──────── DATA SHOWN ────────
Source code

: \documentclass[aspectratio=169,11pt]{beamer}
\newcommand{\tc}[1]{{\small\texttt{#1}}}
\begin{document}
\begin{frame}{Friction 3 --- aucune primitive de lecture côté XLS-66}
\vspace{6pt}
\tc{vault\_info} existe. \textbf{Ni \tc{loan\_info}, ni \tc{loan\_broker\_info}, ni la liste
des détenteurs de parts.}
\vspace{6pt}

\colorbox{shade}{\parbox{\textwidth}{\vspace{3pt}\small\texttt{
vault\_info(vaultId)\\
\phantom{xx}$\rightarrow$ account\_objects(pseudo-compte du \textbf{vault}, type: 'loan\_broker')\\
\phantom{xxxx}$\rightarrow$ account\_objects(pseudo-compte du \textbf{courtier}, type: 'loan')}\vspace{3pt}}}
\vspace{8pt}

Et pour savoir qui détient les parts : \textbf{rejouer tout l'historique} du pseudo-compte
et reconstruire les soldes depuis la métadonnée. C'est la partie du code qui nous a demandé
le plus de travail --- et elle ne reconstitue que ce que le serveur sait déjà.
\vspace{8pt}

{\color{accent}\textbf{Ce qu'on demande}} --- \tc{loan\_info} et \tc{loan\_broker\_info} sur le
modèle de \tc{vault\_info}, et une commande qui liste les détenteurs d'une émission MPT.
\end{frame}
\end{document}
────────
■ **WHAT YOU ARE ASKED TO DO**
All lines with the word "rightarrow" need to be copied from the data above.

■ **YOUR RESPONSE**
\phantom{xx}$\rightarrow$ account\_objects(pseudo-compte du \textbf{vault}, type: 'loan\_broker')\\
\phantom{xxxx}$\rightarrow$ account\_objects(pseudo-compte du \textbf{courtier}, type: 'loan')}\vspace{3pt}}}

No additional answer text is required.